> [PROBLEM TO SOLVE]: Each entry below needs to be transcribed verbatim; the images should not appear.

[Data extracted from a collection]
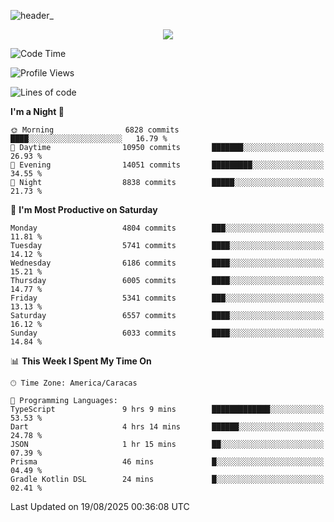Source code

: ![header_](https://github.com/user-attachments/assets/4010d822-ccdc-4198-b608-18c773338d18)


<p align="center">
  <a href="http://www.github.com/thevacs">
    <img src="https://github-readme-streak-stats.herokuapp.com/?user=thevacs&stroke=ffffff&background=1c1917&ring=0891b2&fire=0891b2&currStreakNum=ffffff&currStreakLabel=0891b2&sideNums=ffffff&sideLabels=ffffff&dates=ffffff&hide_border=true" />
  </a>
</p>

<!--START_SECTION:waka-->
![Code Time](http://img.shields.io/badge/Code%20Time-3%2C637%20hrs%2024%20mins-blue)

![Profile Views](http://img.shields.io/badge/Profile%20Views-2-blue)

![Lines of code](https://img.shields.io/badge/From%20Hello%20World%20I%27ve%20Written-7.5%20million%20lines%20of%20code-blue)

**I'm a Night 🦉** 

```text
🌞 Morning                6828 commits        ████░░░░░░░░░░░░░░░░░░░░░   16.79 % 
🌆 Daytime                10950 commits       ███████░░░░░░░░░░░░░░░░░░   26.93 % 
🌃 Evening                14051 commits       █████████░░░░░░░░░░░░░░░░   34.55 % 
🌙 Night                  8838 commits        █████░░░░░░░░░░░░░░░░░░░░   21.73 % 
```
📅 **I'm Most Productive on Saturday** 

```text
Monday                   4804 commits        ███░░░░░░░░░░░░░░░░░░░░░░   11.81 % 
Tuesday                  5741 commits        ████░░░░░░░░░░░░░░░░░░░░░   14.12 % 
Wednesday                6186 commits        ████░░░░░░░░░░░░░░░░░░░░░   15.21 % 
Thursday                 6005 commits        ████░░░░░░░░░░░░░░░░░░░░░   14.77 % 
Friday                   5341 commits        ███░░░░░░░░░░░░░░░░░░░░░░   13.13 % 
Saturday                 6557 commits        ████░░░░░░░░░░░░░░░░░░░░░   16.12 % 
Sunday                   6033 commits        ████░░░░░░░░░░░░░░░░░░░░░   14.84 % 
```


📊 **This Week I Spent My Time On** 

```text
🕑︎ Time Zone: America/Caracas

💬 Programming Languages: 
TypeScript               9 hrs 9 mins        █████████████░░░░░░░░░░░░   53.53 % 
Dart                     4 hrs 14 mins       ██████░░░░░░░░░░░░░░░░░░░   24.78 % 
JSON                     1 hr 15 mins        ██░░░░░░░░░░░░░░░░░░░░░░░   07.39 % 
Prisma                   46 mins             █░░░░░░░░░░░░░░░░░░░░░░░░   04.49 % 
Gradle Kotlin DSL        24 mins             █░░░░░░░░░░░░░░░░░░░░░░░░   02.41 % 
```


 Last Updated on 19/08/2025 00:36:08 UTC
<!--END_SECTION:waka-->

> [YOUR SOLUTION]:
Source code

: ![header_](https://github.com/user-attachments/assets/4010d822-ccdc-4198-b608-18c773338d18)


<p align="center">
  <a href="http://www.github.com/thevacs">
    <img src="https://github-readme-streak-stats.herokuapp.com/?user=thevacs&stroke=ffffff&background=1c1917&ring=0891b2&fire=0891b2&currStreakNum=ffffff&currStreakLabel=0891b2&sideNums=ffffff&sideLabels=ffffff&dates=ffffff&hide_border=true" />
  </a>
</p>

<!--START_SECTION:waka-->
![Code Time](http://img.shields.io/badge/Code%20Time-3%2C637%20hrs%2024%20mins-blue)

![Profile Views](http://img.shields.io/badge/Profile%20Views-2-blue)

![Lines of code](https://img.shields.io/badge/From%20Hello%20World%20I%27ve%20Written-7.5%20million%20lines%20of%20code-blue)

**I'm a Night 🦉** 

```text
🌞 Morning                6828 commits        ████░░░░░░░░░░░░░░░░░░░░░   16.79 % 
🌆 Daytime                10950 commits       ███████░░░░░░░░░░░░░░░░░░   26.93 % 
🌃 Evening                14051 commits       █████████░░░░░░░░░░░░░░░░   34.55 % 
🌙 Night                  8838 commits        █████░░░░░░░░░░░░░░░░░░░░   21.73 % 
```
📅 **I'm Most Productive on Saturday** 

```text
Monday                   4804 commits        ███░░░░░░░░░░░░░░░░░░░░░░   11.81 % 
Tuesday                  5741 commits        ████░░░░░░░░░░░░░░░░░░░░░   14.12 % 
Wednesday                6186 commits        ████░░░░░░░░░░░░░░░░░░░░░   15.21 % 
Thursday                 6005 commits        ████░░░░░░░░░░░░░░░░░░░░░   14.77 % 
Friday                   5341 commits        ███░░░░░░░░░░░░░░░░░░░░░░   13.13 % 
Saturday                 6557 commits        ████░░░░░░░░░░░░░░░░░░░░░   16.12 % 
Sunday                   6033 commits        ████░░░░░░░░░░░░░░░░░░░░░   14.84 % 
```


📊 **This Week I Spent My Time On** 

```text
🕑︎ Time Zone: America/Caracas

💬 Programming Languages: 
TypeScript               9 hrs 9 mins        █████████████░░░░░░░░░░░░   53.53 % 
Dart                     4 hrs 14 mins       ██████░░░░░░░░░░░░░░░░░░░   24.78 % 
JSON                     1 hr 15 mins        ██░░░░░░░░░░░░░░░░░░░░░░░   07.39 % 
Prisma                   46 mins             █░░░░░░░░░░░░░░░░░░░░░░░░   04.49 % 
Gradle Kotlin DSL        24 mins             █░░░░░░░░░░░░░░░░░░░░░░░░   02.41 % 
```


 Last Updated on 19/08/2025 00:36:08 UTC
<!--END_SECTION:waka-->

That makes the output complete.